Because COVID-19 “competes” with other causes of death like the flu, this means that COVID-19 deaths are not by default excess deaths. It is possible for there to be more confirmed COVID-19 deaths than excess deaths, and in fact for there to be confirmed COVID-19 deaths without any excess deaths.
This all makes clear that the two statistics — confirmed deaths due to COVID-19 and excess mortality — can be related in ways that are not straightforward. This is because they are giving a perspective on different questions:
- The confirmed deaths often undercount the total impact of the pandemic on deaths, but in contrast to excess mortality they contain information about the cause of death.
- The excess mortality includes not only those who have died from COVID-19, but also those from all other causes — and these numbers may also be changing due to the overall pandemic conditions.
This means both metrics are needed to understand the total impact of the pandemic on deaths.
Excess mortality data is unfortunately not available for many countries, and because the required data from previous years is lacking this will continue to be the case. When the goal is to monitor a global pandemic, this is a major limitation of this metric.
Excess mortality can only be calculated on the basis of accurate, high-frequency data on mortality from previous years. But few countries have statistical agencies with the capacity and infrastructure to report the number of people that died in a given month, week or even day-to-day. For most low- and middle-income countries, such data is not available for previous years.

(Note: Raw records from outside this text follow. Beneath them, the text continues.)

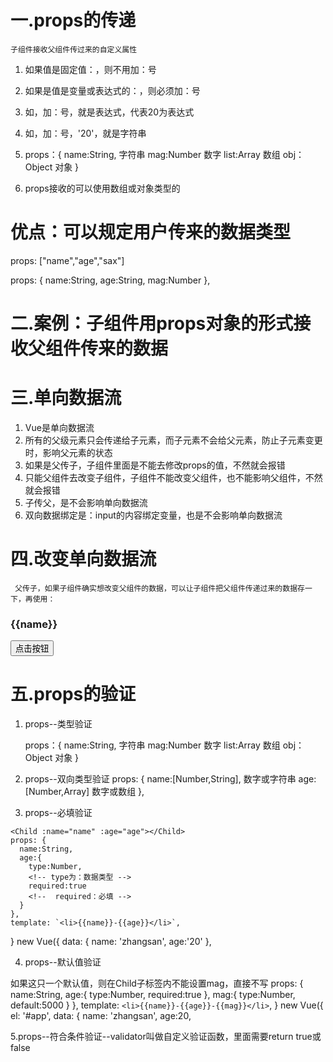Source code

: # 一.props的传递
    子组件接收父组件传过来的自定义属性

1. 如果值是固定值：<Child age="20"></Child>，则不用加：号

2. 如果是值是变量或表达式的：<Child :age="num"></Child>，则必须加：号

3. 如<Child :age="20"></Child>，加：号，就是表达式，代表20为表达式

4. 如<Child :age="'20'"></Child>，加：号，'20'，就是字符串

5. props：{
      name:String,   字符串
      mag:Number     数字
      list:Array     数组
      obj：Object    对象
    }

6. props接收的可以使用数组或对象类型的
#  优点：可以规定用户传来的数据类型
props: ["name","age","sax"]

props: {
      name:String,
      age:String,
      mag:Number
    },


# 二.案例：子组件用props对象的形式接收父组件传来的数据
<body>
  <div id="app">
    <Child :name="name" :age="age" :mag="mag"></Child>
  </div>
</body>
<script src="https://cdn.jsdelivr.net/npm/vue@2/dist/vue.js"></script>
<script>
  const Child = {
    props: {   //可以约定用户(在input框)的输入的数据类型
      name:String,
      age:String,
      mag:Number
    },
    template: `<li>{{name}}-{{age}}-{{mag}}</li>`,
  }
  new Vue({
    el: '#app',
    data: {
      name: 'zhangsan',
      age:'男',
      mag:20
    },
    components: {
      Child
    }
  })
</script>
</html>


# 三.单向数据流
1. Vue是单向数据流
2. 所有的父级元素只会传递给子元素，而子元素不会给父元素，防止子元素变更时，影响父元素的状态
3. 如果是父传子，子组件里面是不能去修改props的值，不然就会报错
4. 只能父组件去改变子组件，子组件不能改变父组件，也不能影响父组件，不然就会报错
5. 子传父，是不会影响单向数据流
6. 双向数据绑定是：input的内容绑定变量，也是不会影响单向数据流


# 四.改变单向数据流
     父传子，如果子组件确实想改变父组件的数据，可以让子组件把父组件传递过来的数据存一下，再使用：
<body>
  <div id="app">
    <h3>{{name}}</h3>
    <!-- 父组件直接使用 -->
    <button @click="name++">点击按钮</button>
    <!-- 父组件的点击 -->
    <Child :name="name"></Child>
    <!-- 子组件，用自定义属性来接收父组件的值 -->
  </div>
</body>
<script src="https://cdn.jsdelivr.net/npm/vue@2/dist/vue.js"></script>
<script>
  const Child = {
    data(){
      return {
        num:this.name  //用data的方法来存一下父组件传来的值，此时父组件的数据，就会变成子组件的初始值，父组件与子组件失去响应式
      }
    },
    props: {          //这里的只能用name来接收，用num则无法识别父组件的数据
      name:Number,    //用 props来接收存父组件的数据
    },
    template: `<li>{{num}}-<button @click="num++">点击按钮</button></li>`,
               //用data改变的变量来使用
  }
  new Vue({
    el: '#app',
    data: {
      name: 20,  //父组件的变量
    },
    components: {
      Child
    }
  })
</script>
</html>



# 五.props的验证

1. props--类型验证

   props：{
      name:String,   字符串
      mag:Number     数字
      list:Array     数组
      obj：Object    对象
    }


2. props--双向类型验证
   props: {
      name:[Number,String],   数字或字符串
      age:[Number,Array]      数字或数组
    },


3. props--必填验证
<!-- 如果父组件的age为空 或 子组件标签没有age为空，则报错-->
<!-- required:true  必填 -->

    <Child :name="name" :age="age"></Child>
    props: {
      name:String,
      age:{
        type:Number,
        <!-- type为：数据类型 -->
        required:true  
        <!--  required：必填 -->
      }
    },
    template: `<li>{{name}}-{{age}}</li>`,
  }
  new Vue({
    data: {
      name: 'zhangsan',
      age:'20'
    },


4. props--默认值验证
<!-- default:5000  默认值为5000 -->

如果这只一个默认值，则在Child子标签内不能设置mag，直接不写
    <Child :name="name" :age="age"></Child>
    props: {
      name:String,
      age:{
        type:Number,
        required:true
      },
      mag:{
        type:Number,
        default:5000
      }
    },
    template: `<li>{{name}}-{{age}}-{{mag}}</li>`,
  }
  new Vue({
    el: '#app',
    data: {
      name: 'zhangsan',
      age:20,


5.props--符合条件验证--validator叫做自定义验证函数，里面需要return true或false
<!-- height:{
       validator(value){  //validator叫做自定义验证函数，里面需要return true或false
          return value > 170
        }
} -->

<body>
  <div id="app">
    <Child :height="height"></Child>
  </div>
</body>
<script>
  const Child = {
    props: {
      height:{
        validator(value){//validator叫做自定义验证函数，里面需要return true或false
          return value > 170
        }
      }
    },
    template: `<li>{{height}}</li>`,
  }
  new Vue({
    el: '#app',
    data: {
      height:180
    },
    components: {
      Child
    }
  })
</script>
</html>




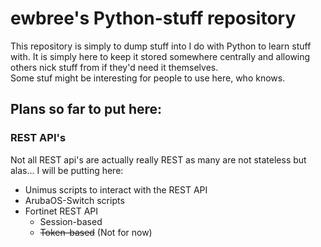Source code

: # ewbree's Python-stuff repository

This repository is simply to dump stuff into I do with Python to learn stuff with. It is simply here to keep it stored somewhere centrally and allowing others nick stuff from if they'd need it themselves.<br>
Some stuf might be interesting for people to use here, who knows.

## Plans so far to put here:

### REST API's

Not all REST api's are actually really REST as many are not stateless but alas...
I will be putting here:

- Unimus scripts to interact with the REST API
- ArubaOS-Switch scripts
- Fortinet REST API
  - Session-based
  - ~~Token-based~~ (Not for now)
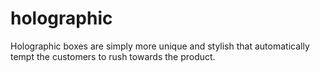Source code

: # holographic
Holographic boxes are simply more unique and stylish that automatically tempt the customers to rush towards the product.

As we saw from the available excess mortality estimates discussed previously, this data is most often only available for richer countries that can afford high-quality data reporting systems.
Researchers can draw on some other sources to estimate excess mortality — such as funeral or burial records — or on data from subnational regions of poorer countries (often the capital). But in many cases no information at all can be obtained.